13. A device (30, 70) for realizing a composite material profile
having a configuration with at least a first part having a non-zero
curvature radius, from at least one composite strip (11) extending
along a longitudinal axis (15), characterized in that the strip
being formed of at least two tapes (1, 2, 3) of unidirectional
reinforcing fibers arranged according to orientations different to
that of the longitudinal axis of the strip and each other, the
tapes being pre-impregnated with resin and pre-compacted with one
another at a specified pressure and temperature, the device
comprises at least one composite strip (11) support base (31), a
template (34) having a flat or substantially flat application
surface (36) with a generally elongated shape, with a specified
configuration corresponding to the desired profile and extending
around a reference line, means (37) for gradually laying up the
strip on the template comprising means (38) for gripping the base
and of moving said base along said template, means (44) for
pressing the tape by the base on the template's application
surface, means (43) for guiding said base to cause a laying up of
the strip on the application surface along the said reference line,
such that a gradual fanning of the fibers in the application plane
is realized on the part or parts having a non-zero curvature
radius.
14. A device according to claim 13, characterized in that the
template has at least one second part comprising a non-zero
curvature radius.
15. A device according to claim 14, characterized in that the first
and second parts have different curvature radii.
16. A device according to claim 13, characterized in that the base
comprises at least one winding cylinder (32) and in that the
guiding means comprise two rails, ledges or guides ridges (45)
arranged on either side of the template, with the same reference
line as the template.
17. A device according to claim 13, characterized in that it
further comprises means for forming the composite strip comprising
means for gradually applying the said tapes one upon the other by
giving the parallel fibers of each of the said tapes a different
orientation relative to the curvature radius or radii of the
profile to be obtained and means of compaction of one with the
other to ensure their cohesion at a specified pressure and
temperature.
18. A device according to claim 17, characterized in that the
pressure is between 0.5 and 5 bars and the temperature is between
15.degree.
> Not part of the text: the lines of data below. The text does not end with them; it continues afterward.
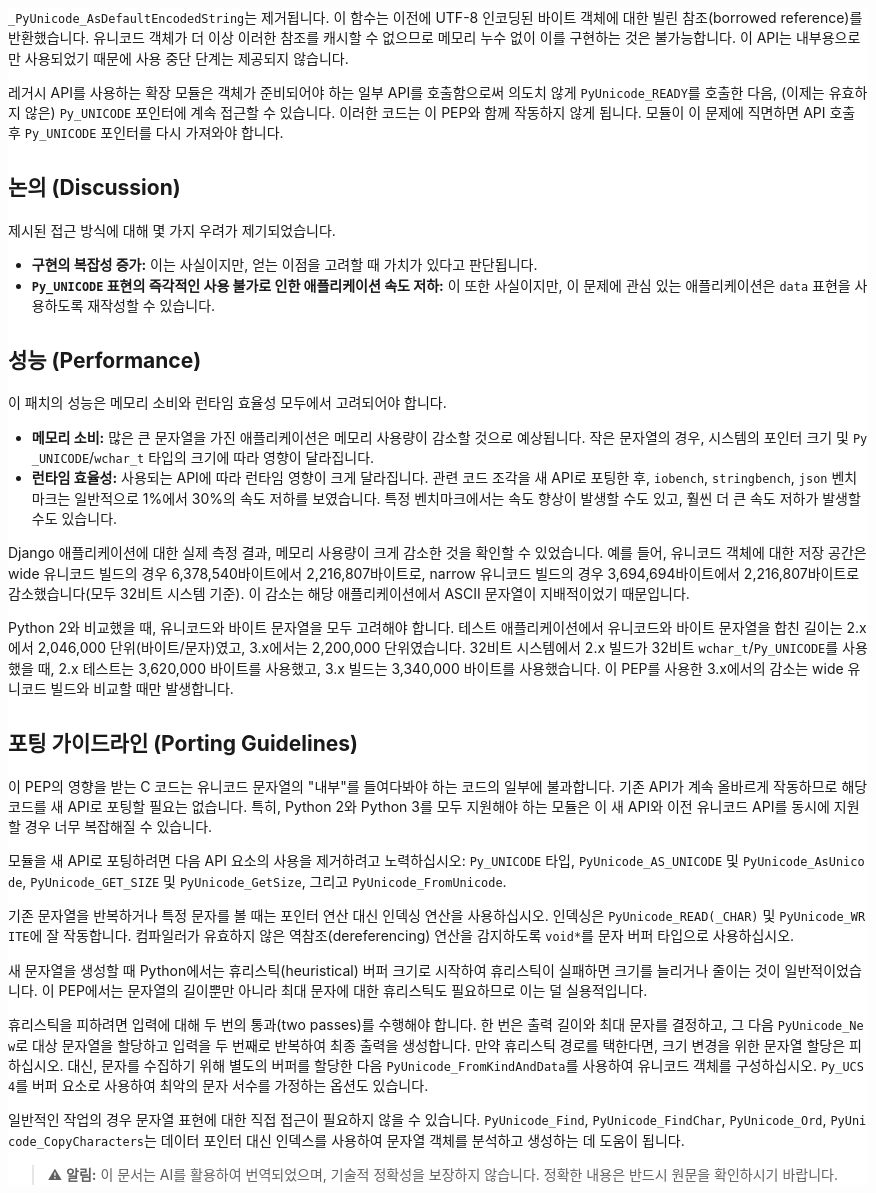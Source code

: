 `_PyUnicode_AsDefaultEncodedString`는 제거됩니다. 이 함수는 이전에 UTF-8 인코딩된 바이트 객체에 대한 빌린 참조(borrowed reference)를 반환했습니다. 유니코드 객체가 더 이상 이러한 참조를 캐시할 수 없으므로 메모리 누수 없이 이를 구현하는 것은 불가능합니다. 이 API는 내부용으로만 사용되었기 때문에 사용 중단 단계는 제공되지 않습니다.

레거시 API를 사용하는 확장 모듈은 객체가 준비되어야 하는 일부 API를 호출함으로써 의도치 않게 `PyUnicode_READY`를 호출한 다음, (이제는 유효하지 않은) `Py_UNICODE` 포인터에 계속 접근할 수 있습니다. 이러한 코드는 이 PEP와 함께 작동하지 않게 됩니다. 모듈이 이 문제에 직면하면 API 호출 후 `Py_UNICODE` 포인터를 다시 가져와야 합니다.

## 논의 (Discussion)
제시된 접근 방식에 대해 몇 가지 우려가 제기되었습니다.
- **구현의 복잡성 증가:** 이는 사실이지만, 얻는 이점을 고려할 때 가치가 있다고 판단됩니다.
- **`Py_UNICODE` 표현의 즉각적인 사용 불가로 인한 애플리케이션 속도 저하:** 이 또한 사실이지만, 이 문제에 관심 있는 애플리케이션은 `data` 표현을 사용하도록 재작성할 수 있습니다.

## 성능 (Performance)
이 패치의 성능은 메모리 소비와 런타임 효율성 모두에서 고려되어야 합니다.
- **메모리 소비:** 많은 큰 문자열을 가진 애플리케이션은 메모리 사용량이 감소할 것으로 예상됩니다. 작은 문자열의 경우, 시스템의 포인터 크기 및 `Py_UNICODE`/`wchar_t` 타입의 크기에 따라 영향이 달라집니다.
- **런타임 효율성:** 사용되는 API에 따라 런타임 영향이 크게 달라집니다. 관련 코드 조각을 새 API로 포팅한 후, `iobench`, `stringbench`, `json` 벤치마크는 일반적으로 1%에서 30%의 속도 저하를 보였습니다. 특정 벤치마크에서는 속도 향상이 발생할 수도 있고, 훨씬 더 큰 속도 저하가 발생할 수도 있습니다.

Django 애플리케이션에 대한 실제 측정 결과, 메모리 사용량이 크게 감소한 것을 확인할 수 있었습니다. 예를 들어, 유니코드 객체에 대한 저장 공간은 wide 유니코드 빌드의 경우 6,378,540바이트에서 2,216,807바이트로, narrow 유니코드 빌드의 경우 3,694,694바이트에서 2,216,807바이트로 감소했습니다(모두 32비트 시스템 기준). 이 감소는 해당 애플리케이션에서 ASCII 문자열이 지배적이었기 때문입니다.

Python 2와 비교했을 때, 유니코드와 바이트 문자열을 모두 고려해야 합니다. 테스트 애플리케이션에서 유니코드와 바이트 문자열을 합친 길이는 2.x에서 2,046,000 단위(바이트/문자)였고, 3.x에서는 2,200,000 단위였습니다. 32비트 시스템에서 2.x 빌드가 32비트 `wchar_t`/`Py_UNICODE`를 사용했을 때, 2.x 테스트는 3,620,000 바이트를 사용했고, 3.x 빌드는 3,340,000 바이트를 사용했습니다. 이 PEP를 사용한 3.x에서의 감소는 wide 유니코드 빌드와 비교할 때만 발생합니다.

## 포팅 가이드라인 (Porting Guidelines)
이 PEP의 영향을 받는 C 코드는 유니코드 문자열의 "내부"를 들여다봐야 하는 코드의 일부에 불과합니다. 기존 API가 계속 올바르게 작동하므로 해당 코드를 새 API로 포팅할 필요는 없습니다. 특히, Python 2와 Python 3를 모두 지원해야 하는 모듈은 이 새 API와 이전 유니코드 API를 동시에 지원할 경우 너무 복잡해질 수 있습니다.

모듈을 새 API로 포팅하려면 다음 API 요소의 사용을 제거하려고 노력하십시오:
`Py_UNICODE` 타입, `PyUnicode_AS_UNICODE` 및 `PyUnicode_AsUnicode`, `PyUnicode_GET_SIZE` 및 `PyUnicode_GetSize`, 그리고 `PyUnicode_FromUnicode`.

기존 문자열을 반복하거나 특정 문자를 볼 때는 포인터 연산 대신 인덱싱 연산을 사용하십시오. 인덱싱은 `PyUnicode_READ(_CHAR)` 및 `PyUnicode_WRITE`에 잘 작동합니다. 컴파일러가 유효하지 않은 역참조(dereferencing) 연산을 감지하도록 `void*`를 문자 버퍼 타입으로 사용하십시오.

새 문자열을 생성할 때 Python에서는 휴리스틱(heuristical) 버퍼 크기로 시작하여 휴리스틱이 실패하면 크기를 늘리거나 줄이는 것이 일반적이었습니다. 이 PEP에서는 문자열의 길이뿐만 아니라 최대 문자에 대한 휴리스틱도 필요하므로 이는 덜 실용적입니다.

휴리스틱을 피하려면 입력에 대해 두 번의 통과(two passes)를 수행해야 합니다. 한 번은 출력 길이와 최대 문자를 결정하고, 그 다음 `PyUnicode_New`로 대상 문자열을 할당하고 입력을 두 번째로 반복하여 최종 출력을 생성합니다.
만약 휴리스틱 경로를 택한다면, 크기 변경을 위한 문자열 할당은 피하십시오. 대신, 문자를 수집하기 위해 별도의 버퍼를 할당한 다음 `PyUnicode_FromKindAndData`를 사용하여 유니코드 객체를 구성하십시오. `Py_UCS4`를 버퍼 요소로 사용하여 최악의 문자 서수를 가정하는 옵션도 있습니다.

일반적인 작업의 경우 문자열 표현에 대한 직접 접근이 필요하지 않을 수 있습니다. `PyUnicode_Find`, `PyUnicode_FindChar`, `PyUnicode_Ord`, `PyUnicode_CopyCharacters`는 데이터 포인터 대신 인덱스를 사용하여 문자열 객체를 분석하고 생성하는 데 도움이 됩니다.

> ⚠️ **알림:** 이 문서는 AI를 활용하여 번역되었으며, 기술적 정확성을 보장하지 않습니다. 정확한 내용은 반드시 원문을 확인하시기 바랍니다.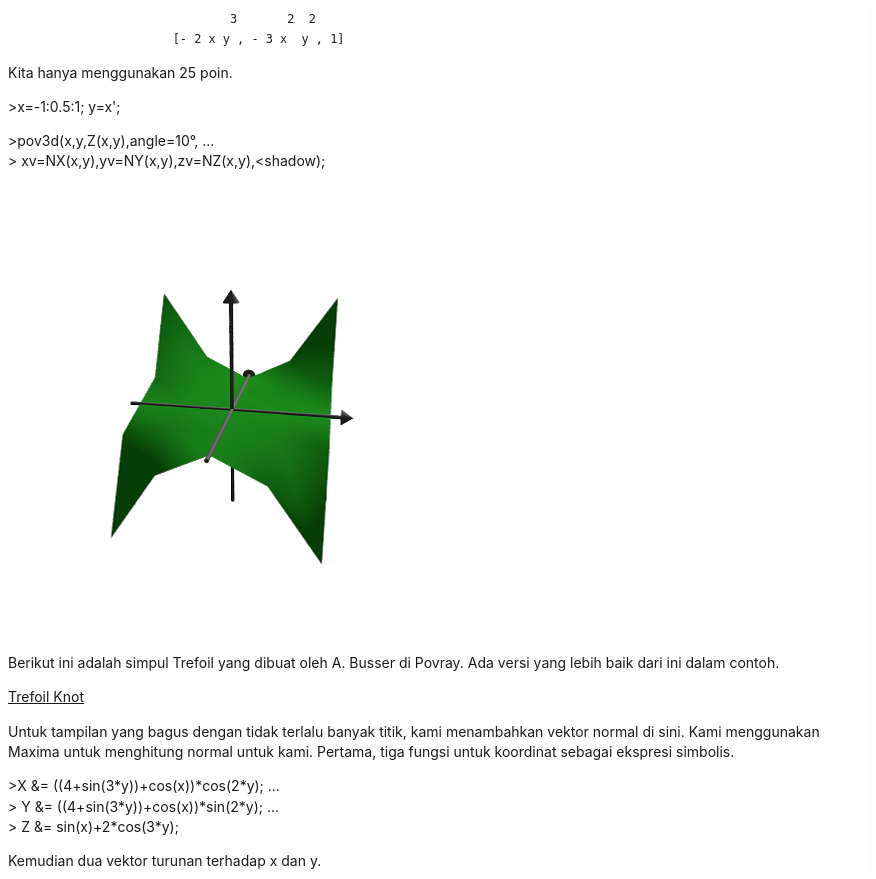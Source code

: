 
    
                                   3       2  2
                           [- 2 x y , - 3 x  y , 1]
    

Kita hanya menggunakan 25 poin.


\>x=-1:0.5:1; y=x';

\>pov3d(x,y,Z(x,y),angle=10°, ...  
\>     xv=NX(x,y),yv=NY(x,y),zv=NZ(x,y),<shadow);


![images/Eka%20Nurhayati_22305141016_EMT4Plot3D-074.png](images/Eka%20Nurhayati_22305141016_EMT4Plot3D-074.png)

Berikut ini adalah simpul Trefoil yang dibuat oleh A. Busser di
Povray. Ada versi yang lebih baik dari ini dalam contoh.


  <a href="Examples\Trefoil Knot.html">Trefoil Knot</a>  

Untuk tampilan yang bagus dengan tidak terlalu banyak titik, kami
menambahkan vektor normal di sini. Kami menggunakan Maxima untuk
menghitung normal untuk kami. Pertama, tiga fungsi untuk koordinat
sebagai ekspresi simbolis.


\>X &= ((4+sin(3\*y))+cos(x))\*cos(2\*y); ...  
\>   Y &= ((4+sin(3\*y))+cos(x))\*sin(2\*y); ...  
\>   Z &= sin(x)+2\*cos(3\*y);


Kemudian dua vektor turunan terhadap x dan y.
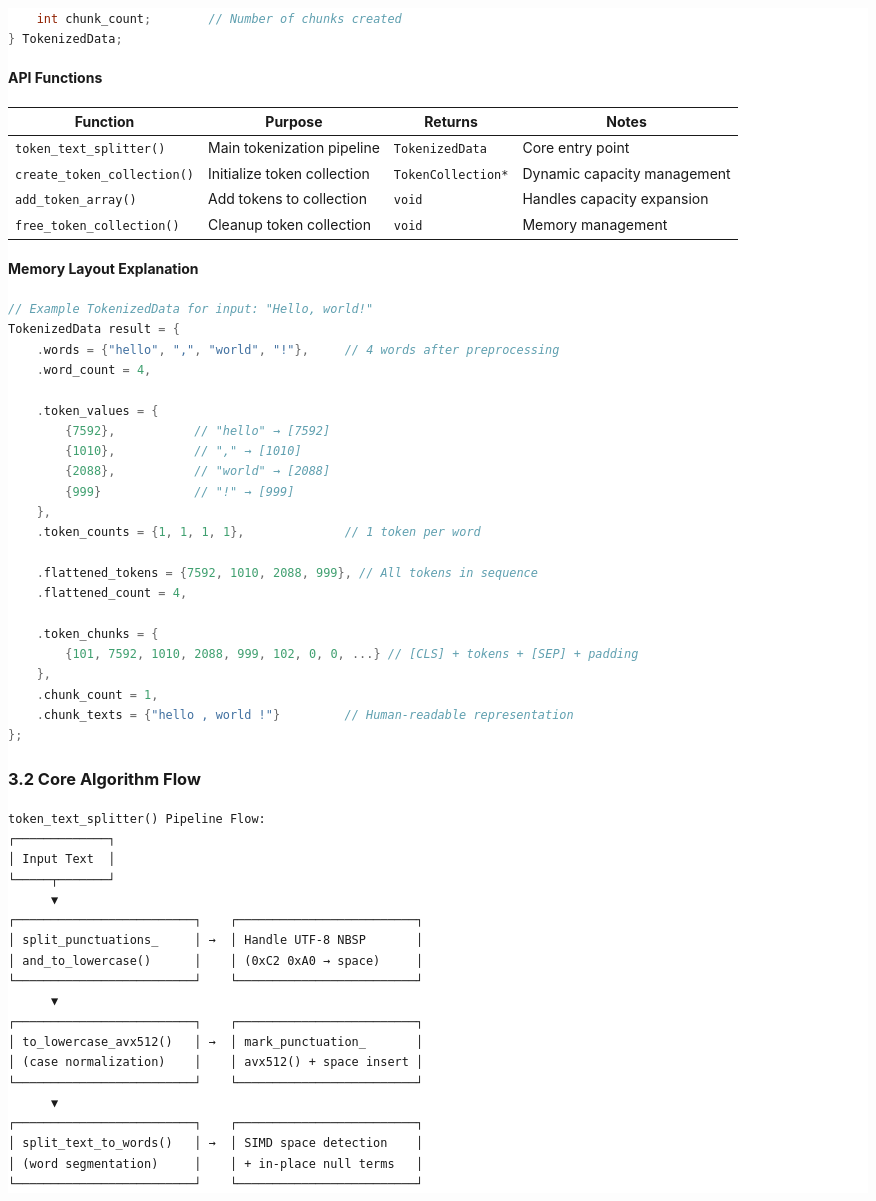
 ```c
    int chunk_count;        // Number of chunks created
} TokenizedData;
```

#### API Functions

| Function | Purpose | Returns | Notes |
|----------|---------|---------|-------|
| `token_text_splitter()` | Main tokenization pipeline | `TokenizedData` | Core entry point |
| `create_token_collection()` | Initialize token collection | `TokenCollection*` | Dynamic capacity management |
| `add_token_array()` | Add tokens to collection | `void` | Handles capacity expansion |
| `free_token_collection()` | Cleanup token collection | `void` | Memory management |

#### Memory Layout Explanation

```c
// Example TokenizedData for input: "Hello, world!"
TokenizedData result = {
    .words = {"hello", ",", "world", "!"},     // 4 words after preprocessing
    .word_count = 4,
    
    .token_values = {
        {7592},           // "hello" → [7592]
        {1010},           // "," → [1010] 
        {2088},           // "world" → [2088]
        {999}             // "!" → [999]
    },
    .token_counts = {1, 1, 1, 1},              // 1 token per word
    
    .flattened_tokens = {7592, 1010, 2088, 999}, // All tokens in sequence
    .flattened_count = 4,
    
    .token_chunks = {
        {101, 7592, 1010, 2088, 999, 102, 0, 0, ...} // [CLS] + tokens + [SEP] + padding
    },
    .chunk_count = 1,
    .chunk_texts = {"hello , world !"}         // Human-readable representation
};
```

### 3.2 Core Algorithm Flow

```
token_text_splitter() Pipeline Flow:
┌─────────────┐
│ Input Text  │
└─────┬───────┘
      ▼
┌─────────────────────────┐    ┌─────────────────────────┐
│ split_punctuations_     │ →  │ Handle UTF-8 NBSP       │
│ and_to_lowercase()      │    │ (0xC2 0xA0 → space)     │
└─────────────────────────┘    └─────────────────────────┘
      ▼                                 
┌─────────────────────────┐    ┌─────────────────────────┐
│ to_lowercase_avx512()   │ →  │ mark_punctuation_       │
│ (case normalization)    │    │ avx512() + space insert │
└─────────────────────────┘    └─────────────────────────┘
      ▼
┌─────────────────────────┐    ┌─────────────────────────┐
│ split_text_to_words()   │ →  │ SIMD space detection    │
│ (word segmentation)     │    │ + in-place null terms   │
└─────────────────────────┘    └─────────────────────────┘
```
C. and 80.degree. C.
19. A device according to claim 13, characterized in that the means
for forming the composite strip further comprise means for
superimposing a third tape and of gradually applying said third
tape to bond it to the others by compaction, the parallel fibers of
each of the said tapes forming an angle with the axis of the strip
with the value of, respectively, 90.degree.-a.degree., 90.degree.,
90.degree.+a.degree..
20. A device according to claim 13, characterized in that the
template (73) is in the shape of a cavity (74) and in that it
includes means of stamping the strip in the cavity for subsequently
forming a template with a complementary shape, before
hardening.
21. A device according to claim 13, characterized in that the
template (35) is in the shape of a beam having a rectangular or
trapezoidal cross-section, and in that it comprises means (56, 58,
59) for folding over the edges of the strip on the lateral surfaces
of the template to form a profile shaped as a U-beam before
hardening.
22. A device according to claim 13, characterized in that it
comprises means of applying at least three successive layers of
said composite strips onto the template.
23. A device according to claim 22, characterized in that it
comprises means for superimposing on or between two layers at least
one additional reinforcing unidirectional strip made of composite
material.
24. A profile made of composite material having a configuration
with a first part having a non-zero curvature radius, comprising at
least one composite strip (11) extending along a longitudinal axis,
characterized in that the strip is formed by stacking at least two
tapes (1, 2, 3) of unidirectional reinforcing fibers (4, 5, 6)
arranged in orientations different to the longitudinal axis of the
strip and each others, the tapes being pre-impregnated with resin
and pre-compacted one with the other at a specified pressure and
temperature, the strip being deformed according to said
configuration and having a gradual fanning of fibers in the plane
of application by regular angular opening deformation obtained over
the width of the strip.
25. A profile made of composite material according to claim 24,
characterized in that the template has at least one second part
having a non-zero curvature radius.
26. A profile according to claim 24, characterized in that the
unidirectional fibers of two of the tapes are symmetrical in
relation to the axis of the strip.
27. A profile according to claim 24, characterized in that the
composite strip comprises three superimposed tapes bonded to each
other by compaction, the parallel fibers of each of the tapes
forming an angle to the axis of the strip with a value of
90.degree.-a.degree., 90.degree., 90.degree.+a.degree.
respectively.
28. A profile according to claim 27, characterized in that a is
such that: 10.degree.<a<80.degree..
29. A profile according to claim 24, characterized in that the
fibers are made of carbon and the resin is epoxy resin.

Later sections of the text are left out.